Однако самое опасное сокрытие снова произошло внутри НИКИЭТ, центрального ядерного конструкторского бюро в Москве, где РБМК был задуман. В 1983 году, помимо множества уже выявленных недостатков реактора, разработчики узнали еще об одном – курьезной ошибке в конструкции стержней системы аварийной защиты АЗ-5. Первые убедительные свидетельства появились во время физического запуска двух новейших реакторов РБМК, добавленных в советскую сеть: 1-го блока Игналинской АЭС в Литве и 4-го блока в Чернобыле.

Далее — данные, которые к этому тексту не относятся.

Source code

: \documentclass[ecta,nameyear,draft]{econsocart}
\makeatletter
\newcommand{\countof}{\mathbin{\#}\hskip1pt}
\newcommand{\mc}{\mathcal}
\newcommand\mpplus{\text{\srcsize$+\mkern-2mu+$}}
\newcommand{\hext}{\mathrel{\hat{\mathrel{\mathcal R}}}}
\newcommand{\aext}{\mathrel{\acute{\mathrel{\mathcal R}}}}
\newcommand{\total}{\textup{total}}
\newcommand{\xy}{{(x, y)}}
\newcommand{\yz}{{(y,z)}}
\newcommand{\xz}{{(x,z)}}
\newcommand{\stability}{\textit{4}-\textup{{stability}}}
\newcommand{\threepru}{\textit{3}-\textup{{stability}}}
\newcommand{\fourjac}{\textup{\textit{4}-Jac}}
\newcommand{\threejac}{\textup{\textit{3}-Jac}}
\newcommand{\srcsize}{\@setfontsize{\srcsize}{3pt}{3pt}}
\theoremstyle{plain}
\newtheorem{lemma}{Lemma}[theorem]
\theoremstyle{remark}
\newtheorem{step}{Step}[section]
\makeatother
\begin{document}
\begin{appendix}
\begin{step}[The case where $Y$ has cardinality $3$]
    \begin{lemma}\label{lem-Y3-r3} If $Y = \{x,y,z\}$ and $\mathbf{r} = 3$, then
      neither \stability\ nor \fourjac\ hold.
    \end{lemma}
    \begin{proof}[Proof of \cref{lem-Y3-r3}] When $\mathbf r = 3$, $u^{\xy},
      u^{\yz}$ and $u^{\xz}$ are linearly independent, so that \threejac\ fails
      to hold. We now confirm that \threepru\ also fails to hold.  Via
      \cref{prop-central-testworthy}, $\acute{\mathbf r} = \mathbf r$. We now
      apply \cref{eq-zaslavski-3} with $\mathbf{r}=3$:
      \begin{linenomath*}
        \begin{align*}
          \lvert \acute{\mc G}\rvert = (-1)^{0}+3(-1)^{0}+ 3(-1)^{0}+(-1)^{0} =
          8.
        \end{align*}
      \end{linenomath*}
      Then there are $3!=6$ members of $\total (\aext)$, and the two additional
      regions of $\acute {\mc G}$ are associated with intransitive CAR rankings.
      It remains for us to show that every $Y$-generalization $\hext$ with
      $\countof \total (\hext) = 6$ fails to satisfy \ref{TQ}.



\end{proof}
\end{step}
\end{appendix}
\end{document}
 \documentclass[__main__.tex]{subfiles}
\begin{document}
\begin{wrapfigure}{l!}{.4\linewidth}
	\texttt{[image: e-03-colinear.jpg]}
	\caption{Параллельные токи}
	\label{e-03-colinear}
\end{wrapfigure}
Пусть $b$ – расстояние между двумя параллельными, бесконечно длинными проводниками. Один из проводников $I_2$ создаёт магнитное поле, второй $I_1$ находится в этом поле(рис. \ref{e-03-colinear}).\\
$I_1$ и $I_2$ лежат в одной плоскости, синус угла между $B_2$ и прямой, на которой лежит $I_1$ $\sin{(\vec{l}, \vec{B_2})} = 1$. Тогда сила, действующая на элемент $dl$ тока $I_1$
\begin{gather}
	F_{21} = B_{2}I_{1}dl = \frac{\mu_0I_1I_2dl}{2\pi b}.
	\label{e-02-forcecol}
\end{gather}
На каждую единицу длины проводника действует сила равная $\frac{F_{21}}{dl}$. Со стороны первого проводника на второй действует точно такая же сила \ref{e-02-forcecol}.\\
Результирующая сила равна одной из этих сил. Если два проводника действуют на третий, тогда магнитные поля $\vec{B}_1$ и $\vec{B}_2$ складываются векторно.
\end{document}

Проводя испытания до начала эксплуатации реакторов, инженеры в Игналине и Чернобыле заметили небольшой, но тревожный сбой. Когда они включали кнопку экстренной остановки АЗ-5, чтобы заглушить реактор, стержни управления начинали опускаться, но вместо постепенного завершения работы возникал противоположный эффект: на какой-то момент мощность реактора возрастала. Специалисты обнаружили, что величина этого «концевого эффекта» зависела от условий внутри реактора при начале глушения – в особенности от ОЗР (оперативного запаса реактивности), величины, показывающей, сколько из 211 стержней управления выдвинуты из активной зоны реактора[326]. Если в начале остановки вдвинутыми оставались более 30 стержней, механизм АЗ-5 работал, как положено, и реактор останавливался быстро и безопасно[327]. Если общее число вдвинутых стержней было менее 30, поведение реактора при аварийной остановке становилось все более непредсказуемым и система АЗ-5 с трудом выполняла свою задачу. Когда вдвинуты были только 15 стержней, техники увидели, что начальное замедление деления в реакторе было незначительным, и потребовалось шесть секунд, прежде чем реактивность стала снижаться. А при некоторых обстоятельствах, когда в активной зоне оставалось семь или менее стержней, нажатие кнопки АЗ-5 могло не остановить реактор, а, наоборот, запустить неуправляемую цепную реакцию. Если бы это случилось, рост мощности реактора после запуска АЗ-5 мог быть так велик, что реакцию уже невозможно было бы остановить – до полного уничтожения реактора.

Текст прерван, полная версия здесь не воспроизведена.